Now it’s gone deeper - I think. Sometimes people around me aren’t nice. They seem upset or frustrated and they make me feel as if I’m not doing things properly, as if I’m not good enough for them. When I look at their circumstances, I find people who are under pressure. People who’d need six hands instead of two. People who are not understood. What I realize now is that these people, no matter the wrong they do, the lies they tell, the compromises they make, or the comfort they take from me… they’re simply, desperately looking for happiness. They just want to be happy and comfortable so they use whatever means they can to accomplish their goal. And for some people, it doesn’t matter if they use people, people’s hapiness even, in order to get their own happiness. If they lie and aren’t nice, it’s because there’s something that makes them uncomfortable, something’s wrong, they’re looking for more.
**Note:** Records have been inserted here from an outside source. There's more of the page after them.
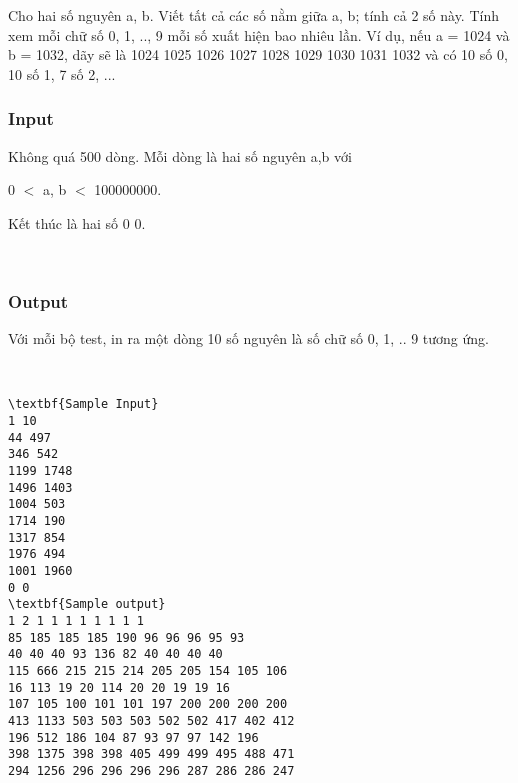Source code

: 

Cho hai số nguyên a, b. Viết tất cả các số nằm giữa a, b; tính cả 2 số này. Tính xem mỗi chữ số 0, 1, .., 9 mỗi số xuất hiện bao nhiêu lần. Ví dụ, nếu a = 1024 và b = 1032, dãy sẽ là 1024 1025 1026 1027 1028 1029 1030 1031 1032 và có 10 số 0, 10 số 1, 7 số 2, ...

\subsubsection{Input}

Không quá 500 dòng. Mỗi dòng là hai số nguyên a,b với


0 $<$ a, b $<$ 100000000.


Kết thúc là hai số 0 0.

 

\subsubsection{Output}

Với mỗi bộ test, in ra một dòng 10 số nguyên là số chữ số 0, 1, .. 9 tương ứng. 

 
\begin{verbatim}
\textbf{Sample Input}
1 10 
44 497 
346 542 
1199 1748 
1496 1403 
1004 503 
1714 190 
1317 854 
1976 494 
1001 1960 
0 0
\textbf{Sample output}
1 2 1 1 1 1 1 1 1 1 
85 185 185 185 190 96 96 96 95 93 
40 40 40 93 136 82 40 40 40 40 
115 666 215 215 214 205 205 154 105 106 
16 113 19 20 114 20 20 19 19 16 
107 105 100 101 101 197 200 200 200 200 
413 1133 503 503 503 502 502 417 402 412 
196 512 186 104 87 93 97 97 142 196 
398 1375 398 398 405 499 499 495 488 471 
294 1256 296 296 296 296 287 286 286 247 
\end{verbatim}
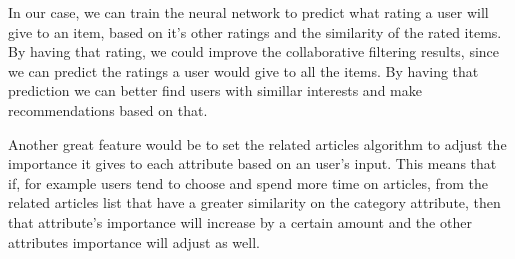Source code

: In our case, we can train the neural network to predict what rating a user will give to an item, based on it's other ratings and the similarity of the rated items.
By having that rating, we could improve the collaborative filtering results, since we can predict the ratings a user would give to all the items. By having that prediction we can better find users with simillar interests and make recommendations based on that.

Another great feature would be to set the related articles algorithm to adjust the importance it gives to each attribute based on an user's input. This means that if, for example users tend to choose and spend more time on articles, from the related articles list that have a greater similarity on the category attribute, then that attribute's importance will increase by a certain amount and the other attributes importance will adjust as well.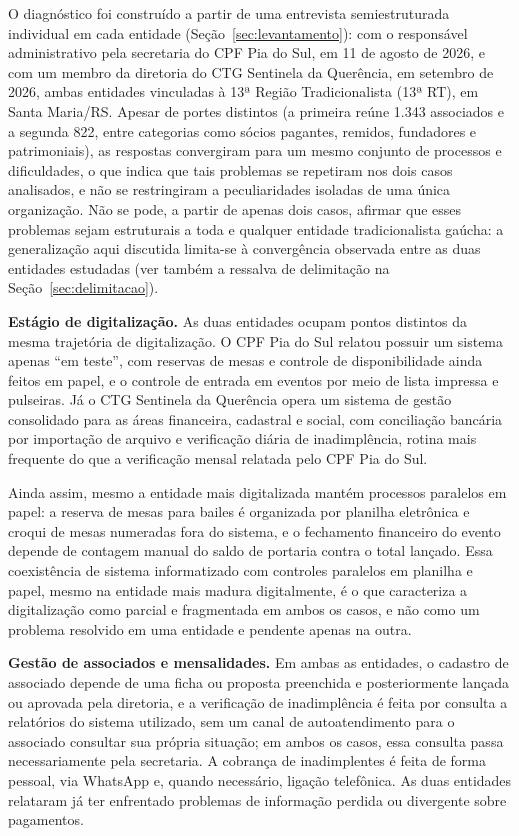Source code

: \documentclass[12pt,a4paper]{article}
\begin{document}
O diagnóstico foi construído a partir de uma entrevista semiestruturada individual em cada entidade
(Seção~\ref{sec:levantamento}): com o responsável administrativo pela secretaria do CPF Pia do Sul, em 11 de
agosto de 2026, e com um membro da diretoria do CTG Sentinela da Querência, em setembro de 2026, ambas
entidades vinculadas à 13ª Região Tradicionalista (13ª RT), em Santa Maria/RS. Apesar de portes distintos (a primeira reúne 1.343
associados e a segunda 822, entre
categorias como sócios pagantes, remidos, fundadores e patrimoniais), as respostas convergiram para
um mesmo conjunto de processos e dificuldades, o que indica que tais problemas se repetiram nos dois
casos analisados, e não se restringiram a peculiaridades isoladas de uma única organização. Não se
pode, a partir de apenas dois casos, afirmar que esses problemas sejam estruturais a toda e qualquer
entidade tradicionalista gaúcha: a generalização aqui discutida limita-se à convergência observada
entre as duas entidades estudadas (ver também a ressalva de delimitação na
Seção~\ref{sec:delimitacao}).

\textbf{Estágio de digitalização.} As duas entidades ocupam pontos distintos da mesma trajetória de
digitalização. O CPF Pia do Sul relatou possuir um sistema apenas ``em teste'', com reservas de mesas
e controle de disponibilidade ainda feitos em papel, e o controle de entrada em eventos por meio de
lista impressa e pulseiras. Já o CTG Sentinela da Querência opera um sistema de gestão consolidado
para as áreas financeira, cadastral e social, com conciliação bancária por importação de arquivo e
verificação diária de inadimplência, rotina mais frequente do que a verificação mensal relatada pelo
CPF Pia do Sul.

Ainda assim, mesmo a entidade mais digitalizada mantém processos paralelos em papel:
a reserva de mesas para bailes é organizada por planilha eletrônica e croqui de mesas numeradas fora
do sistema, e o fechamento financeiro do evento depende de contagem manual do saldo de portaria contra
o total lançado. Essa coexistência de sistema informatizado com controles paralelos em planilha e
papel, mesmo na entidade mais madura digitalmente, é o que caracteriza a digitalização como parcial e
fragmentada em ambos os casos, e não como um problema resolvido em uma entidade e pendente apenas na
outra.

\textbf{Gestão de associados e mensalidades.} Em ambas as entidades, o cadastro de associado depende
de uma ficha ou proposta preenchida e posteriormente lançada ou aprovada pela diretoria, e a
verificação de inadimplência é feita por consulta a relatórios do sistema utilizado, sem um canal de
autoatendimento para o associado consultar sua própria situação; em ambos os casos, essa consulta
passa necessariamente pela secretaria. A cobrança de inadimplentes é feita de forma pessoal, via
WhatsApp e, quando necessário, ligação telefônica. As duas entidades relataram já ter enfrentado
problemas de informação perdida ou divergente sobre pagamentos.
\end{document}
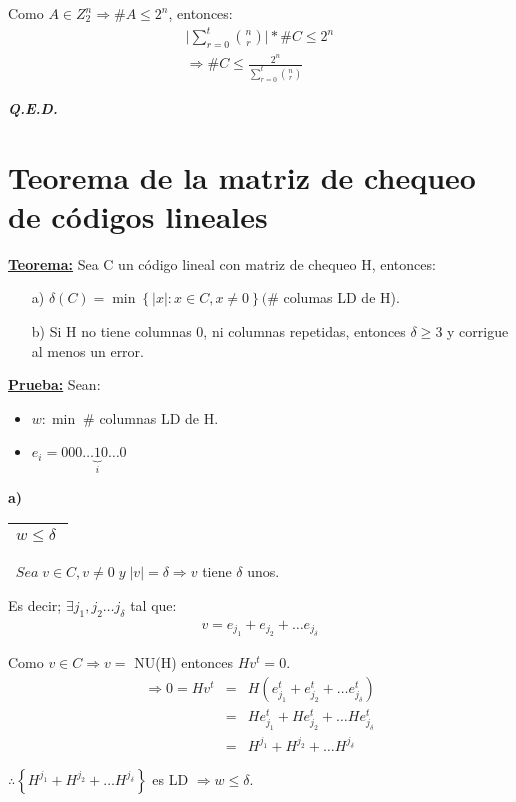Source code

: \documentclass[12pt,a4paper]{report}
\newcounter{neq}
\newcommand{\QED}{\hfill \textit{\textbf{Q.E.D.}}}
\begin{document}
			\par Como $A \in Z_{2}^{n} \Rightarrow \# A \leq 2^{n}$, entonces:
			\begin{eqnarray}
				\nonumber \lvert \sum_{r = 0}^{t} {n \choose r} \rvert * \# C \leq 2^{n} \\
				\nonumber \Rightarrow \# C \leq \frac{2^{n}}{\sum_{r = 0}^{t} {n \choose r}}
			\end{eqnarray}

		\QED

	\section{Teorema de la matriz de chequeo de códigos lineales}
		\textbf{\underline{Teorema:}} Sea C un código lineal con matriz de chequeo H, entonces:
			\begin{itemize}
				\item[a)] $\delta(C) = \min \left\lbrace \lvert x \rvert : x \in C , x \neq 0 \right\rbrace (\#$ columas LD de H).
				\item[b)] Si H no tiene columnas 0, ni columnas repetidas, entonces $\delta \geq 3$ y corrigue al menos un error.
			\end{itemize}

		\textbf{\underline{Prueba:}} Sean:
			\begin{itemize}
				\item $w : \min \; \#$ columnas LD de H.
				\item $e_{i} = 000 \dotsc \underbrace{1}_{i} 0 \dotsc 0$
			\end{itemize}

			\textbf{a)} \begin{tabular}{|c|} \hline $w \leq \delta \; $ \\\hline \end{tabular} $ \; \; Sea \; v \in C , v \neq 0 \; y \; \lvert v \rvert = \delta \Rightarrow v$ tiene $\delta$ unos.

			\vspace{3mm}
			\par Es decir; $\exists j_{1}, j_{2} \dotsc j_{\delta}$ tal que:
			\begin{eqnarray}
				\nonumber v = e_{j_{1}} + e_{j_{2}} + \dotsc e_{j_{\delta}}
			\end{eqnarray}

			\par Como $ v \in C \Rightarrow v =$ NU(H) entonces $Hv^{t} = 0$.
			\begin{eqnarray}
				\nonumber \Rightarrow 0 = Hv^{t} &=& H(e_{j_{1}}^{t} + e_{j_{2}}^{t} + \dotsc e_{j_{\delta}}^{t}) \\
				\nonumber &=& H e_{j_{1}}^{t} + H e_{j_{2}}^{t} + \dotsc H e_{j_{\delta}}^{t} \\
				\nonumber &=& H^{j_{1}} + H^{j_{2}} + \dotsc H^{j_{\delta}}
			\end{eqnarray}
			\par $\therefore \left\lbrace H^{j_{1}} + H^{j_{2}} + \dotsc H^{j_{\delta}} \right\rbrace$ es LD $\Rightarrow w \leq \delta$.
\end{document}
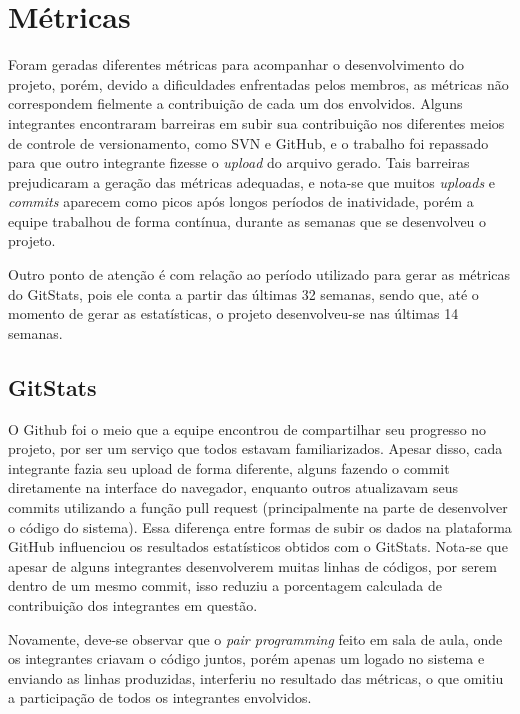\documentclass[
    12pt,               %
    openright,          %
    oneside,
    a4paper,            %
    BIBLATEX,           %
    TODO,               %
    english,            %
    brazil              %
    ]{ifsp-spo-inf-ctds}
\begin{document}
\section{Métricas}

    Foram geradas diferentes métricas para acompanhar o desenvolvimento do projeto, porém, devido a dificuldades enfrentadas pelos membros, as métricas não correspondem fielmente a contribuição de cada um dos envolvidos. Alguns integrantes encontraram barreiras em subir sua contribuição nos diferentes meios de controle de versionamento, como SVN e GitHub, e o trabalho foi repassado para que outro integrante fizesse o \emph{upload} do arquivo gerado.
    Tais barreiras prejudicaram a geração das métricas adequadas, e nota-se que muitos \emph{uploads} e \emph{commits} aparecem como picos após longos períodos de inatividade, porém a equipe trabalhou de forma contínua, durante as semanas que se desenvolveu o projeto. 
    
    Outro ponto de atenção é com relação ao período utilizado para gerar as métricas do GitStats, pois ele conta a partir das últimas 32 semanas, sendo que, até o momento de gerar as estatísticas, o projeto desenvolveu-se nas últimas 14 semanas.
    
    \subsection{GitStats}
    
    O Github foi o meio que a equipe encontrou de compartilhar seu progresso no projeto, por ser um serviço que todos estavam familiarizados. Apesar disso, cada integrante fazia seu upload de forma diferente, alguns fazendo o commit diretamente na interface do navegador, enquanto outros atualizavam seus commits utilizando a função pull request (principalmente na parte de desenvolver o código do sistema). Essa diferença entre formas de subir os dados na plataforma GitHub influenciou os resultados estatísticos obtidos com o GitStats. Nota-se que apesar de alguns integrantes desenvolverem muitas linhas de códigos, por serem dentro de um mesmo commit, isso reduziu a porcentagem calculada de contribuição dos integrantes em questão. 
    
    Novamente, deve-se observar que o \emph{pair programming} feito em sala de aula, onde os integrantes criavam o código juntos, porém apenas um logado no sistema e enviando as linhas produzidas, interferiu no resultado das métricas, o que omitiu a participação de todos os integrantes envolvidos.
    
\end{document}
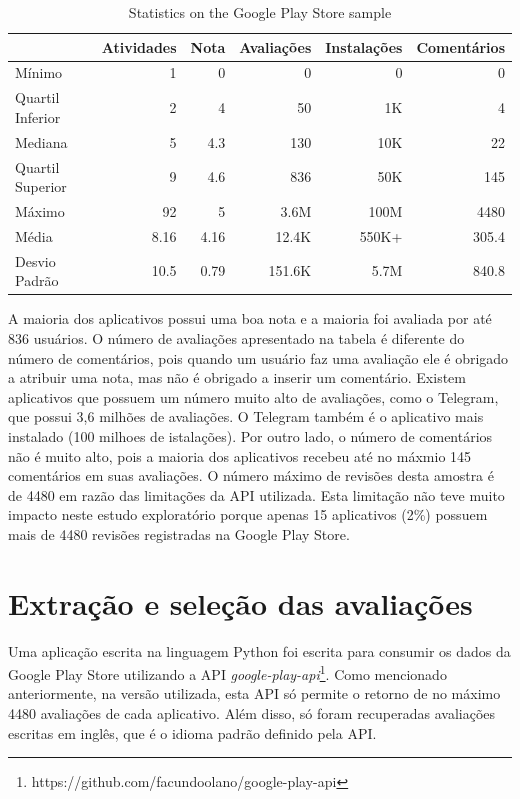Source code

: \begin{table}[htb]

\centering
\caption{Statistics on the Google Play Store sample}
\small
\label{tab:summarygps}
\begin{tabular}{lrrrrr}
\hline
             & Atividades & Nota & Avaliações     & Instalações  & Comentários \\
\hline
Mínimo          & 1          & 0     & 0            & 0         & 0       \\
Quartil Inferior           & 2          & 4           & 50    & 1K      & 4       \\
Mediana       & 5          & 4.3   & 130         & 10K     & 22      \\
Quartil Superior          & 9          & 4.6   & 836        & 50K     & 145     \\
Máximo          & 92         & 5     & 3.6M    & 100M & 4480    \\
Média         & 8.16       & 4.16  & 12.4K     & 550K+    & 305.4   \\
Desvio Padrão        & 10.5       & 0.79  & 151.6K  & 5.7M   & 840.8  \\
\hline
\end{tabular}
\end{table}

A maioria dos aplicativos possui uma boa nota e a maioria foi avaliada por até 836 usuários. O número de avaliações apresentado na tabela é diferente do número de comentários, pois quando um usuário faz uma avaliação ele é obrigado a atribuir uma nota, mas não é obrigado a inserir um comentário. Existem aplicativos que possuem um número muito alto de avaliações, como o Telegram, que possui 3,6 milhões de avaliações. O Telegram também é o aplicativo mais instalado (100 milhoes de istalações).
Por outro lado, o número de comentários não é muito alto, pois a maioria dos aplicativos recebeu até no máxmio 145 comentários em suas avaliações. O número máximo de revisões desta amostra é de 4480 em razão das limitações da API utilizada. Esta limitação não teve muito impacto neste estudo exploratório porque apenas 15 aplicativos (2\%) possuem mais de 4480 revisões registradas na Google Play Store.


\section{Extração e seleção das avaliações}

Uma aplicação escrita na linguagem Python foi escrita para consumir os dados da Google Play Store utilizando a API \emph{google-play-api}\footnote{https://github.com/facundoolano/google-play-api}. Como mencionado anteriormente, na versão utilizada, esta API só permite o retorno de no máximo 4480 avaliações de cada aplicativo. Além disso, só foram recuperadas avaliações escritas em inglês, que é o idioma padrão definido pela API.


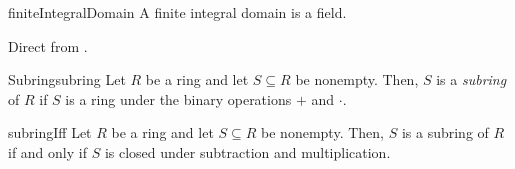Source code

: \documentclass[../modern_algebra.tex]{subfiles}
\begin{document}
\begin{Corollary}{\textsf{}}{finiteIntegralDomain}
    A finite integral domain is a field\footnotemark.
\end{Corollary}
\begin{myproof}[Proof]
    Direct from .
\end{myproof}

\begin{Definition}[colbacktitle=red!75!black]{Subring}{subring}
    Let \(R\) be a ring and let \(S \subseteq R\) be nonempty.
    Then, \(S\) is a \textit{subring} of \(R\)
    if \(S\) is a ring under the binary operations \(+\) and \(\cdot\).
\end{Definition}

\begin{Theorem}{\textsf{}}{subringIff}
    Let \(R\) be a ring and let \(S \subseteq R\) be nonempty.
    Then, \(S\) is a subring of \(R\) if and only if
    \(S\) is closed under subtraction and multiplication.
\end{Theorem}
\end{document}

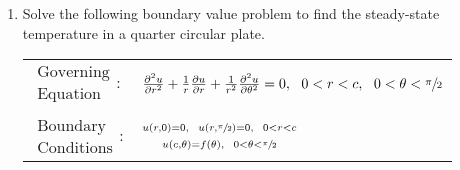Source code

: \begin{fullwidth}
\begin{enumerate}
\item Solve the following boundary value problem to find the steady-state temperature in a quarter circular plate.
\begin{table}[h]
\begin{tabular}{l l}
$\substack{\text{Governing} \\\text{Equation}}: $& $\frac{\partial^2 u}{\partial r^2} + \frac{1}{r}\frac{\partial u}{\partial r} + \frac{1}{r^2}\frac{\partial^2 u}{\partial \theta^2}= 0, \ \ 0<r<c, \ \ 0<\theta< \sfrac{\pi}{2} $\\
& \\
$\substack{\text{Boundary} \\ \text{Conditions}}: $ & $\substack{u(r,0) = 0, \ \ u(r,\sfrac{\pi}{2}) = 0, \ \ 0<r<c \\ \\ u(c,\theta) = f(\theta), \ \ 0 < \theta < \sfrac{\pi}{2} }$\\
\end{tabular}
\end{table} 

\end{enumerate}
\end{fullwidth}





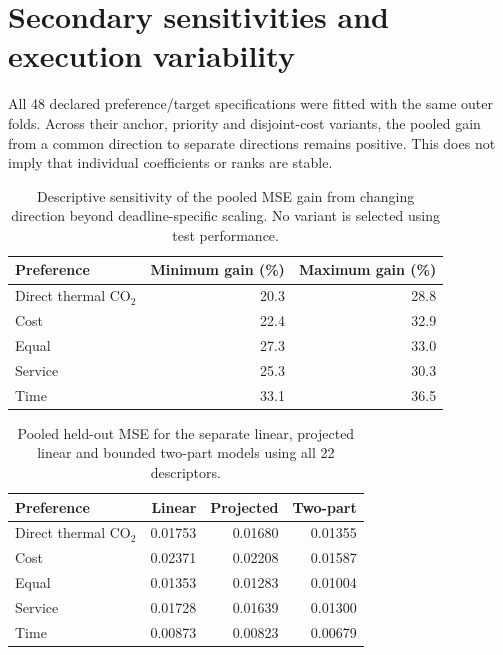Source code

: \section{Secondary sensitivities and execution variability}

\label{app:robustness_results}

All 48 declared preference/target specifications were fitted with the same outer folds. Across their anchor, priority and disjoint-cost variants, the pooled gain from a common direction to separate directions remains positive. This does not imply that individual coefficients or ranks are stable.

\begin{table}[htbp]\centering\small\begin{tabular}{lrr}\toprule Preference & Minimum gain (\%) & Maximum gain (\%)\\\midrule

Direct thermal CO$_2$ & 20.3 & 28.8\\

Cost & 22.4 & 32.9\\

Equal & 27.3 & 33.0\\

Service & 25.3 & 30.3\\

Time & 33.1 & 36.5\\

\bottomrule\end{tabular}\caption{Descriptive sensitivity of the pooled MSE gain from changing direction beyond deadline-specific scaling. No variant is selected using test performance.}\end{table}

\begin{table}[htbp]\centering\small\begin{tabular}{lrrr}\toprule Preference & Linear & Projected & Two-part\\\midrule

Direct thermal CO$_2$ & 0.01753 & 0.01680 & 0.01355\\

Cost & 0.02371 & 0.02208 & 0.01587\\

Equal & 0.01353 & 0.01283 & 0.01004\\

Service & 0.01728 & 0.01639 & 0.01300\\

Time & 0.00873 & 0.00823 & 0.00679\\

\bottomrule\end{tabular}\caption{Pooled held-out MSE for the separate linear, projected linear and bounded two-part models using all 22 descriptors.}\end{table}

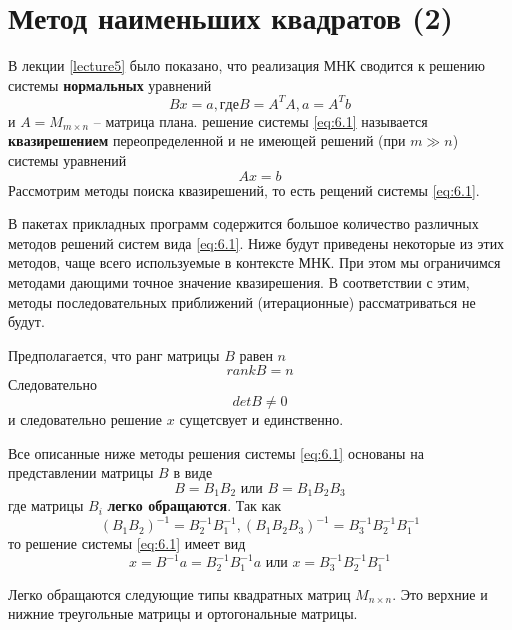 \section{Метод наименьших квадратов (2)}


В лекции \ref{lecture5} было показано, что реализация МНК сводится к решению системы \textbf{нормальных} уравнений 
\begin{equation} \label{eq:6.1}
	Bx = a, где B = A^TA, a = A^Tb
\end{equation}
и $A=M_{m \times n}$  -- матрица плана. решение системы \ref{eq:6.1} называется \textbf{квазирешением} переопределенной и не имеющей решений (при $m\gg n$) системы уравнений 
\begin{equation}
	Ax = b
\end{equation}
Рассмотрим методы поиска квазирешений, то есть рещений системы \ref{eq:6.1}. 


В пакетах прикладных программ содержится большое количество различных методов решений систем вида \ref{eq:6.1}. Ниже будут приведены некоторые из этих методов, чаще всего используемые в контексте МНК. При этом мы ограничимся методами дающими точное значение квазирешения. В соответствии с этим, методы последовательных приближений (итерационные) рассматриваться не будут.

Предполагается, что ранг матрицы $B$ равен $n$
\begin{equation}
	rank B = n
\end{equation}
Следовательно
\begin{equation}
	det B \neq 0
\end{equation}
и следовательно решение $x$ сущетсвует и единственно.

Все описанные ниже методы решения системы \ref{eq:6.1} основаны на представлении матрицы $B$ в виде
\begin{equation}
	B = B_1 B_2 \text{ или } B = B_1 B_2 B_3
\end{equation}
где матрицы $B_i$ \textbf{легко обращаются}.
Так как
\begin{equation}
	(B_1B_2)^{-1} = B_2^{-1} B_1^{-1}, (B_1B_2B_3)^{-1} = B_3^{-1}B_2^{-1} B_1^{-1}
\end{equation}
то решение системы \ref{eq:6.1} имеет вид
\begin{equation}
	x = B^{-1} a = B_2^{-1} B_1^{-1} a \text{ или } x = B_3^{-1}B_2^{-1} B_1^{-1}
\end{equation}

Легко обращаются следующие типы квадратных матриц $M_{n \times n}$. Это верхние и нижние треугольные матрицы и ортогональные матрицы.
They want to get out of that state so they do whatever they can sometimes.
When people aren’t nice to me or seem to be upset, instead of feeling little and a failure, I stand there and think, “poor him”, “poor her”. They might not be nice and it’s wrong to trade people’s happiness for your bitterness, but serious, those people just want to be happy. Isn’t it most people’s goal in life: be happy?
So what’s the point of me writing this here? Hmm… Well, maybe just to encourage you and me to be encouraged: people may not be nice all the time, but they’re actually sad, they have little hope on this earth. They live for this life and try to get all they can out of it. I realize that there is no need for me to feel down, stressed because of things around me. I have a hope that is not of this earth and my God is greater and bigger than anything and, any boss or any threat. And, I’ve got real happiness, so I don’t need to be jealous, upset, impatient or under pressure.
4 Comments
I really feel you on that one. I remember being in Schefferville, with all those bitter woman, and it’s hard you know, to give back a nice comment after a rough one. But when you do succeed in showing your own happiness through negative situations, I think after a while they wonder how come you react the I want to, but can’t find the strenght to? (La Joie du Seigneur est ma force, ma force est dans la joie du Seigneur)
Oh by the way, I love your header image… (sometimes I still feel like that!) ahah
I love it too! Don’t you look happy?!